TASK ITEM:
For the entries below, state how many lines contain the string "https". Add nothing else.

- Opening Delimiter -

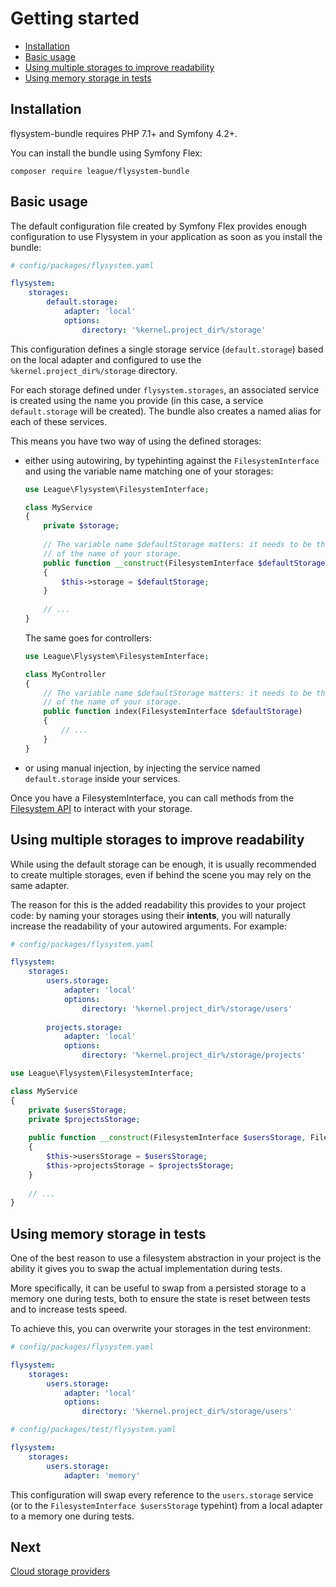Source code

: # Getting started

- [Installation](#installation)
- [Basic usage](#basic-usage)
- [Using multiple storages to improve readability](#using-multiple-storages-to-improve-readability)
- [Using memory storage in tests](#using-memory-storage-in-tests)

## Installation

flysystem-bundle requires PHP 7.1+ and Symfony 4.2+.

You can install the bundle using Symfony Flex:

```
composer require league/flysystem-bundle
```

## Basic usage

The default configuration file created by Symfony Flex provides enough configuration to
use Flysystem in your application as soon as you install the bundle:

```yaml
# config/packages/flysystem.yaml

flysystem:
    storages:
        default.storage:
            adapter: 'local'
            options:
                directory: '%kernel.project_dir%/storage'
```

This configuration defines a single storage service (`default.storage`) based on the local adapter
and configured to use the `%kernel.project_dir%/storage` directory.

For each storage defined under `flysystem.storages`, an associated service is created using the
name you provide (in this case, a service `default.storage` will be created). The bundle also
creates a named alias for each of these services.

This means you have two way of using the defined storages:

* either using autowiring, by typehinting against the `FilesystemInterface` and using the
  variable name matching one of your storages:

    ```php
    use League\Flysystem\FilesystemInterface;
    
    class MyService
    {
        private $storage;
        
        // The variable name $defaultStorage matters: it needs to be the camelized version
        // of the name of your storage. 
        public function __construct(FilesystemInterface $defaultStorage)
        {
            $this->storage = $defaultStorage;
        }
        
        // ...
    }
    ```
    
  The same goes for controllers:
    
    ```php
    use League\Flysystem\FilesystemInterface;
    
    class MyController
    {
        // The variable name $defaultStorage matters: it needs to be the camelized version
        // of the name of your storage. 
        public function index(FilesystemInterface $defaultStorage)
        {
            // ...
        }
    }
    ```

* or using manual injection, by injecting the service named `default.storage` inside 
  your services.
  
Once you have a FilesystemInterface, you can call methods from the
[Filesystem API](https://flysystem.thephpleague.com/docs/usage/filesystem-api/)
to interact with your storage.


## Using multiple storages to improve readability

While using the default storage can be enough, it is usually recommended to create multiple
storages, even if behind the scene you may rely on the same adapter.

The reason for this is the added readability this provides to your project code: by naming
your storages using their **intents**, you will naturally increase the readability of your
autowired arguments. For example:

```yaml
# config/packages/flysystem.yaml

flysystem:
    storages:
        users.storage:
            adapter: 'local'
            options:
                directory: '%kernel.project_dir%/storage/users'
                
        projects.storage:
            adapter: 'local'
            options:
                directory: '%kernel.project_dir%/storage/projects'
``` 

```php
use League\Flysystem\FilesystemInterface;

class MyService
{
    private $usersStorage;
    private $projectsStorage;
    
    public function __construct(FilesystemInterface $usersStorage, FilesystemInterface $projectsStorage)
    {
        $this->usersStorage = $usersStorage;
        $this->projectsStorage = $projectsStorage;
    }
    
    // ...
}
```


## Using memory storage in tests

One of the best reason to use a filesystem abstraction in your project is the ability
it gives you to swap the actual implementation during tests.

More specifically, it can be useful to swap from a persisted storage to a memory one during 
tests, both to ensure the state is reset between tests and to increase tests speed.

To achieve this, you can overwrite your storages in the test environment:

```yaml
# config/packages/flysystem.yaml

flysystem:
    storages:
        users.storage:
            adapter: 'local'
            options:
                directory: '%kernel.project_dir%/storage/users'
``` 

```yaml
# config/packages/test/flysystem.yaml

flysystem:
    storages:
        users.storage:
            adapter: 'memory'
```

This configuration will swap every reference to the `users.storage` service (or to the
`FilesystemInterface $usersStorage` typehint) from a local adapter to a memory one during tests.

## Next

[Cloud storage providers](https://github.com/thephpleague/flysystem-bundle/blob/master/docs/2-cloud-storage-providers.md)
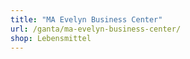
 ```yaml
---
title: "MA Evelyn Business Center"
url: /ganta/ma-evelyn-business-center/
shop: Lebensmittel
---
```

- Closing Delimiter -

EXERCISE SOLUTION:
2